Stored dataset items
* * * *

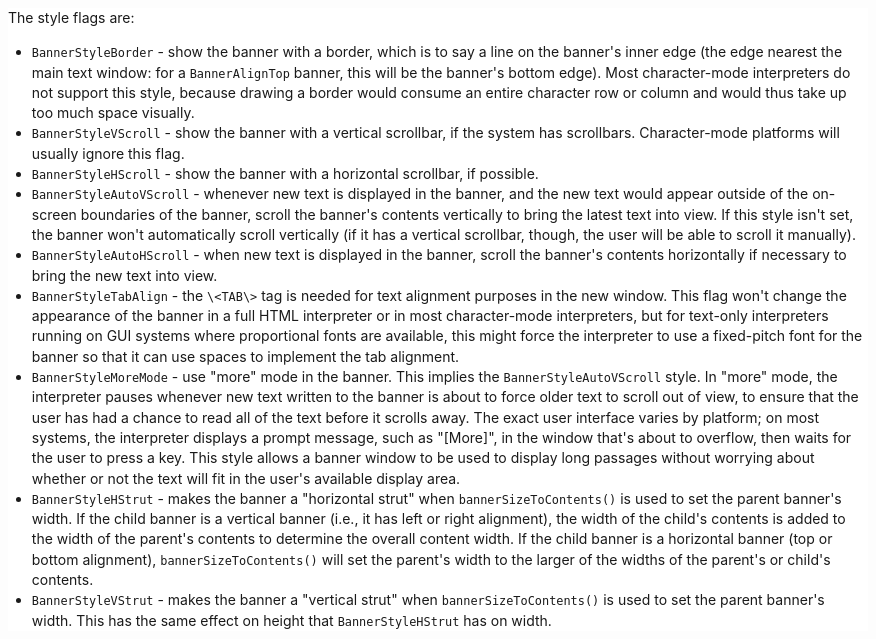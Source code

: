 The style flags are:

- `BannerStyleBorder` - show the banner with a
  border, which is to say a line on the banner's inner edge (the edge
  nearest the main text window: for a
  `BannerAlignTop` banner, this will be the
  banner's bottom edge). Most character-mode interpreters do not support
  this style, because drawing a border would consume an entire character
  row or column and would thus take up too much space visually.
- `BannerStyleVScroll` - show the banner with a
  vertical scrollbar, if the system has scrollbars. Character-mode
  platforms will usually ignore this flag.
- `BannerStyleHScroll` - show the banner with a
  horizontal scrollbar, if possible.
- `BannerStyleAutoVScroll` - whenever new text
  is displayed in the banner, and the new text would appear outside of
  the on-screen boundaries of the banner, scroll the banner's contents
  vertically to bring the latest text into view. If this style isn't
  set, the banner won't automatically scroll vertically (if it has a
  vertical scrollbar, though, the user will be able to scroll it
  manually).
- `BannerStyleAutoHScroll` - when new text is
  displayed in the banner, scroll the banner's contents horizontally if
  necessary to bring the new text into view.
- `BannerStyleTabAlign` - the
  `\<TAB\>` tag is needed for text alignment
  purposes in the new window. This flag won't change the appearance of
  the banner in a full HTML interpreter or in most character-mode
  interpreters, but for text-only interpreters running on GUI systems
  where proportional fonts are available, this might force the
  interpreter to use a fixed-pitch font for the banner so that it can
  use spaces to implement the tab alignment.
- `BannerStyleMoreMode` - use "more" mode in the
  banner. This implies the
  `BannerStyleAutoVScroll` style. In "more"
  mode, the interpreter pauses whenever new text written to the banner
  is about to force older text to scroll out of view, to ensure that the
  user has had a chance to read all of the text before it scrolls away.
  The exact user interface varies by platform; on most systems, the
  interpreter displays a prompt message, such as "\[More\]", in the
  window that's about to overflow, then waits for the user to press a
  key. This style allows a banner window to be used to display long
  passages without worrying about whether or not the text will fit in
  the user's available display area.
- `BannerStyleHStrut` - makes the banner a
  "horizontal strut" when
  `bannerSizeToContents()` is used to set the
  parent banner's width. If the child banner is a vertical banner (i.e.,
  it has left or right alignment), the width of the child's contents is
  added to the width of the parent's contents to determine the overall
  content width. If the child banner is a horizontal banner (top or
  bottom alignment), `bannerSizeToContents()`
  will set the parent's width to the larger of the widths of the
  parent's or child's contents.
- `BannerStyleVStrut` - makes the banner a
  "vertical strut" when `bannerSizeToContents()`
  is used to set the parent banner's width. This has the same effect on
  height that `BannerStyleHStrut` has on width.
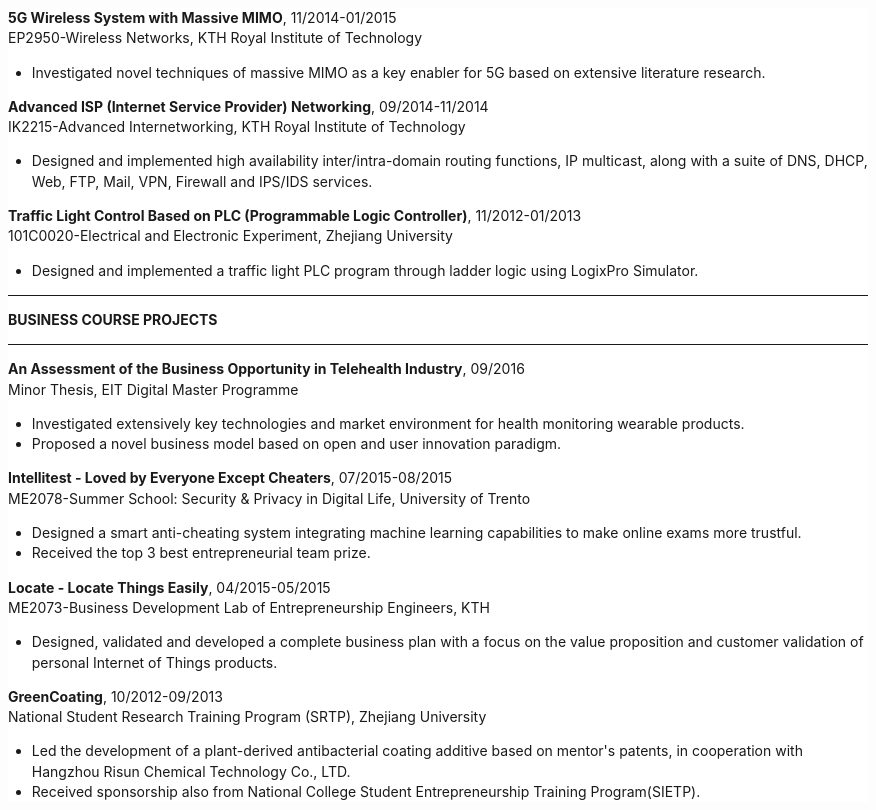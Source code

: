 <strong>5G Wireless System with Massive MIMO</strong>, 11/2014-01/2015<br>EP2950-Wireless Networks, KTH Royal Institute of Technology
<ul>
<li>Investigated novel techniques of massive MIMO as a key enabler for 5G based on extensive literature research.
</ul>

<strong>Advanced ISP (Internet Service Provider) Networking</strong>, 09/2014-11/2014<br /> IK2215-Advanced Internetworking, KTH Royal Institute of Technology
<ul>
<li>Designed and implemented high availability inter/intra-domain routing functions, IP multicast, along with a suite of DNS, DHCP, Web, FTP, Mail, VPN, Firewall and IPS/IDS services.  
</ul>

<strong>Traffic Light Control Based on PLC (Programmable Logic Controller)</strong>, 11/2012-01/2013<br />101C0020-Electrical and Electronic Experiment, Zhejiang University
<ul>
<li>Designed and implemented a traffic light PLC program through ladder logic using LogixPro Simulator.
</ul>


<hr />
<strong>BUSINESS COURSE PROJECTS</strong>
<hr />

<b>An Assessment of the Business Opportunity in Telehealth Industry</b>, 09/2016<br>
Minor Thesis, EIT Digital Master Programme
<ul>
<li>Investigated extensively key technologies and market environment for health monitoring wearable products.
<li>Proposed a novel business model based on open and user innovation paradigm.
</ul>

<strong>Intellitest - Loved by Everyone Except Cheaters</strong>, 07/2015-08/2015<br />
ME2078-Summer School: Security &amp; Privacy in Digital Life, University of Trento
<ul>
<li>Designed a smart anti-cheating system integrating machine learning capabilities to make online exams more trustful.<br />
<li>Received the top 3 best entrepreneurial team prize.
</ul>

<strong>Locate - Locate Things Easily</strong>, 04/2015-05/2015<br />
ME2073-Business Development Lab of Entrepreneurship Engineers, KTH
<ul>
<li>Designed, validated and developed a complete business plan with a focus on the value proposition and customer validation of personal Internet of Things products.
</ul>

<strong>GreenCoating</strong>, 10/2012-09/2013<br />
National Student Research Training Program (SRTP), Zhejiang University
<ul>
<li>Led the development of a plant-derived antibacterial coating additive based on mentor's patents, in cooperation with Hangzhou Risun Chemical Technology Co., LTD.
<li>Received sponsorship also from National College Student Entrepreneurship Training Program(SIETP).
</ul>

* * * *

# PROBLEM DESCRIPTION:
In the entries above, find each line that has the word "Student". Copy it.

# EXERCISE RESPONSE:
National Student Research Training Program (SRTP), Zhejiang University
<li>Received sponsorship also from National College Student Entrepreneurship Training Program(SIETP).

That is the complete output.